=== Begin Enclosure ===

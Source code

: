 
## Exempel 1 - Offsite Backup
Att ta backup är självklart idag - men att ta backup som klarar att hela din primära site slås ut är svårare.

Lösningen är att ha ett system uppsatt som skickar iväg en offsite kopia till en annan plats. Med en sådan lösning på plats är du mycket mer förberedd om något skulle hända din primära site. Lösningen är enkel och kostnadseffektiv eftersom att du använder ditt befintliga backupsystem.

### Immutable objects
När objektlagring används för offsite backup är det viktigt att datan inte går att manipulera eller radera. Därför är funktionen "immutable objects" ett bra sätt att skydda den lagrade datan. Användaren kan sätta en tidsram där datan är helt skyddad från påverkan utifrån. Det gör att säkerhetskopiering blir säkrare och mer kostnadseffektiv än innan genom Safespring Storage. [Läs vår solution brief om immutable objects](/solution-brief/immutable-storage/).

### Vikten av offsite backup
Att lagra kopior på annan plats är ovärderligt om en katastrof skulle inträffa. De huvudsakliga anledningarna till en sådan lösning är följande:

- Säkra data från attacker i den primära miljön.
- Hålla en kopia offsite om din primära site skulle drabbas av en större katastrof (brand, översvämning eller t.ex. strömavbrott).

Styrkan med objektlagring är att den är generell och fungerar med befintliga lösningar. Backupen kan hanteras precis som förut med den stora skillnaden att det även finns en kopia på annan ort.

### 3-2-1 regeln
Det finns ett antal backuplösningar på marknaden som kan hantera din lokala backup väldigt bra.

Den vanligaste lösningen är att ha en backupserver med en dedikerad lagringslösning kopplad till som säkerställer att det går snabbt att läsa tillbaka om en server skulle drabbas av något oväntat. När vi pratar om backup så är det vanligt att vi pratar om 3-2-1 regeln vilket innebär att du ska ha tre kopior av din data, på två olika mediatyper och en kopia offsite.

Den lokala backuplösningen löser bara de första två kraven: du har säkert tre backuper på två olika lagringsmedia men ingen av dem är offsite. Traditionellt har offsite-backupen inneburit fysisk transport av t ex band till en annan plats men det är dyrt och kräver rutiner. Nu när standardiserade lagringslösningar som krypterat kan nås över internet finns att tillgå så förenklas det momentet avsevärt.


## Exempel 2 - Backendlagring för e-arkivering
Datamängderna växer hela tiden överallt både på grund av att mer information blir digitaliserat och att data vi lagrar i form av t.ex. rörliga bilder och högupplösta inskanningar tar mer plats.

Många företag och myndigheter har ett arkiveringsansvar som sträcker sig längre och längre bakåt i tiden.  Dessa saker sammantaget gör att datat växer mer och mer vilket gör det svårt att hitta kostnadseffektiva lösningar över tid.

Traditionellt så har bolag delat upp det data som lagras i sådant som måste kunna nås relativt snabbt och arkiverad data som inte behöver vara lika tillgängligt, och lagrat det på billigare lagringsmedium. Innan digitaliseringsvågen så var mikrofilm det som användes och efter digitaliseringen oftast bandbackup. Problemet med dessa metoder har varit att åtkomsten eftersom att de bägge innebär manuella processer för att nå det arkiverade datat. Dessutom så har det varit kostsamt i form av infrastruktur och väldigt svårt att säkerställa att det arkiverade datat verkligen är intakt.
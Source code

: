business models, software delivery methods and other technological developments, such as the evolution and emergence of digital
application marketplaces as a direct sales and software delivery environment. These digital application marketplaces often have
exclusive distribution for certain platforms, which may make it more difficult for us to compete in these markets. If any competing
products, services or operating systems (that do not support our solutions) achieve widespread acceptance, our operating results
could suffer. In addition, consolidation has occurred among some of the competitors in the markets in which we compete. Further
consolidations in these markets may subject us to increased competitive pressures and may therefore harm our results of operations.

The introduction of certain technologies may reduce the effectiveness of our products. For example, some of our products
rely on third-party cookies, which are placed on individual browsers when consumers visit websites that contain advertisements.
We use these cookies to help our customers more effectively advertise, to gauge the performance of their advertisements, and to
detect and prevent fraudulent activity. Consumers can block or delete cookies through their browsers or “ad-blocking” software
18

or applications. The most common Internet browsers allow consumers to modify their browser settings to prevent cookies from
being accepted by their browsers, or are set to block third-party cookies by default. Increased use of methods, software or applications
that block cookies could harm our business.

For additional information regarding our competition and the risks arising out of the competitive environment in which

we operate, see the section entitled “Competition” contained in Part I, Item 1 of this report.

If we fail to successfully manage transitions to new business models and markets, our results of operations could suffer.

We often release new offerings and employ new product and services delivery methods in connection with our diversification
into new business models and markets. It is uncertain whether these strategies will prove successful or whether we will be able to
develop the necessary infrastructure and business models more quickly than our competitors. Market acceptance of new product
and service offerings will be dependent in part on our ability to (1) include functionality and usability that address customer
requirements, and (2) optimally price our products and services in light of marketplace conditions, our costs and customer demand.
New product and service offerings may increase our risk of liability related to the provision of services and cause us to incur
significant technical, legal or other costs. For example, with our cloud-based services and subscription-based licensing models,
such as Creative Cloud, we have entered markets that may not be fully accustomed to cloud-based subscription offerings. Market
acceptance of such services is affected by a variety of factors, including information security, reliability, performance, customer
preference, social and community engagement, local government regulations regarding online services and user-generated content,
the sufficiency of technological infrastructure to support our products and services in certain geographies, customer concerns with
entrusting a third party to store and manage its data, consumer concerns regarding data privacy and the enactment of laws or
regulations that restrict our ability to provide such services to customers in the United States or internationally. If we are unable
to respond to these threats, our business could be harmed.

=== End Enclosure ===

Filter the entries above down to the lines that contain "acceptance".

» Task answer
products, services or operating systems (that do not support our solutions) achieve widespread acceptance, our operating results
develop the necessary infrastructure and business models more quickly than our competitors. Market acceptance of new product
acceptance of such services is affected by a variety of factors, including information security, reliability, performance, customer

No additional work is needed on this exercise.